Apart from saving and earnings, investing is also an important element in the process of financial planning. Saving is the tool that allows accumulating funds for later use. However, saving money doesn't result in accumulation of wealth. The savings need to be invested in financial tools to get healthy returns in the future. It would be better to state: ‘A penny saved as well as invested is a penny earned
Money makes money
Now, here the question arises, why should savings be invested? Well, the answer is simple; money is the only thing that can become a strong base of earnings for you. The people, who defer consumption and invest the amount, can expect to receive a greater amount than what they invested in the future. However, the people, who spend more than their income, can never accumulate wealth in their lifetime.
Saving and investing allows the people to keep a track of their expenses. They never spend more than they earn, and hence, always have their finances under control.

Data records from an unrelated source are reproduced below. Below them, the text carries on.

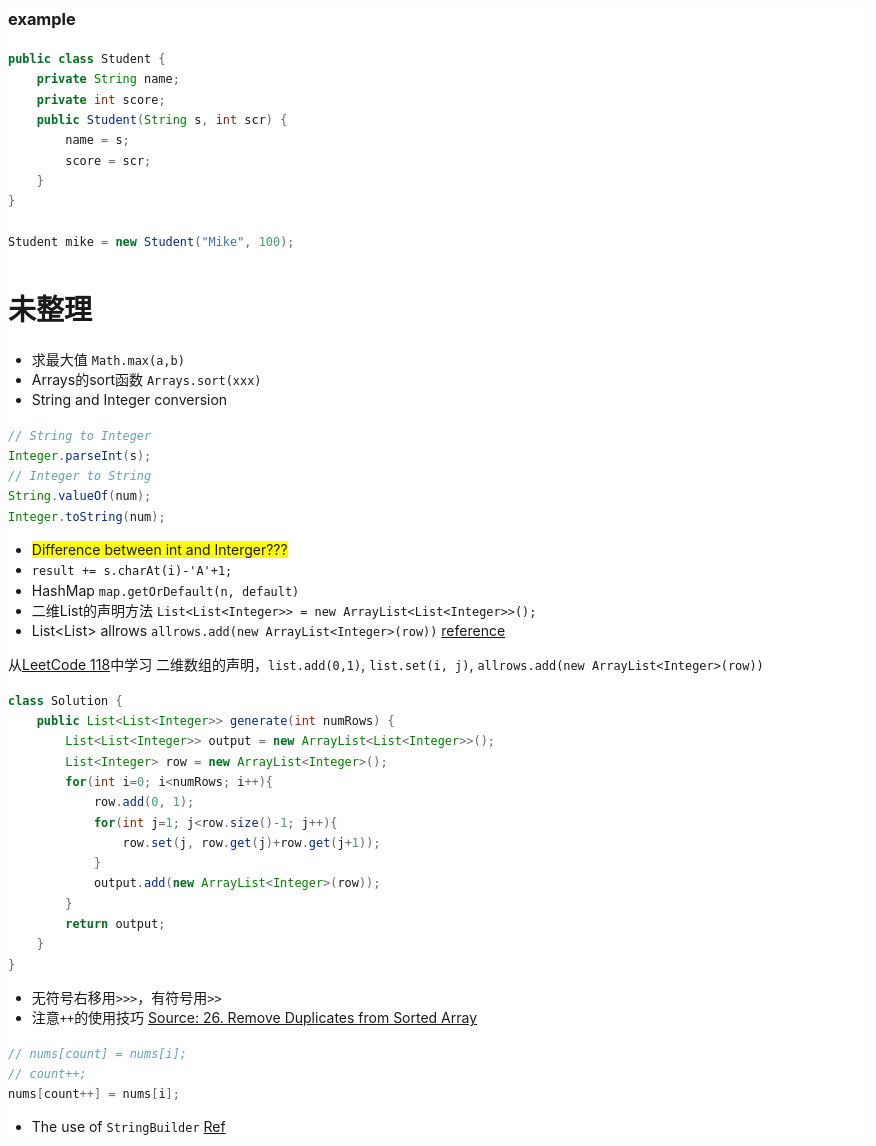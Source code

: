 ### example
```java
public class Student {
	private String name;
	private int score;
	public Student(String s, int scr) {
		name = s;
		score = scr;
	}
}

Student mike = new Student("Mike", 100);
```

# 未整理
- 求最大值 `Math.max(a,b)`
- Arrays的sort函数 `Arrays.sort(xxx)`
- String and Integer conversion
```java
// String to Integer
Integer.parseInt(s);
// Integer to String
String.valueOf(num);
Integer.toString(num);
```
- <span style="background-color: yellow;">Difference between int and Interger???</span>
- `result += s.charAt(i)-'A'+1;`
- HashMap `map.getOrDefault(n, default)`
- 二维List的声明方法 `List<List<Integer>> = new ArrayList<List<Integer>>();`
- List<List<Integer>> allrows `allrows.add(new ArrayList<Integer>(row))` [reference](https://leetcode.com/problems/pascals-triangle/discuss/38141/My-concise-solution-in-Java)

从[LeetCode 118](https://leetcode.com/problems/pascals-triangle/)中学习 二维数组的声明，`list.add(0,1)`, `list.set(i, j)`, `allrows.add(new ArrayList<Integer>(row))`
```java
class Solution {
    public List<List<Integer>> generate(int numRows) {
        List<List<Integer>> output = new ArrayList<List<Integer>>();
        List<Integer> row = new ArrayList<Integer>();
        for(int i=0; i<numRows; i++){
            row.add(0, 1);
            for(int j=1; j<row.size()-1; j++){
                row.set(j, row.get(j)+row.get(j+1));
            }
            output.add(new ArrayList<Integer>(row));
        }
        return output;
    }
}
```
- 无符号右移用`>>>`，有符号用`>>`
- 注意`++`的使用技巧
[Source: 26. Remove Duplicates from Sorted Array](https://leetcode.com/problems/remove-duplicates-from-sorted-array/)
```java
// nums[count] = nums[i];
// count++;
nums[count++] = nums[i];
```
- The use of `StringBuilder`
[Ref](https://blog.csdn.net/qq_33366229/article/details/78325689)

They spend wisely which allows them to save ample money for making investments.
People do savings for their future as it is a fact that no one can work for life long. There comes a retirement time when people use the saved money. Savings and then investing money to accrue wealth provides financial independence to people.
Investments have got two main objectives. The first one is to get good returns and grow wealth, and the second reason is to avail tax benefits. Invest the money and get the tax benefits every year. Moreover, there are several tax-saving instruments available in the market suiting individual needs.
Investment helps you to get returns on your savings, and this accumulated wealth can be used for fulfillment of personal goals. Investing becomes an interesting activity when you have an objective at back of your mind.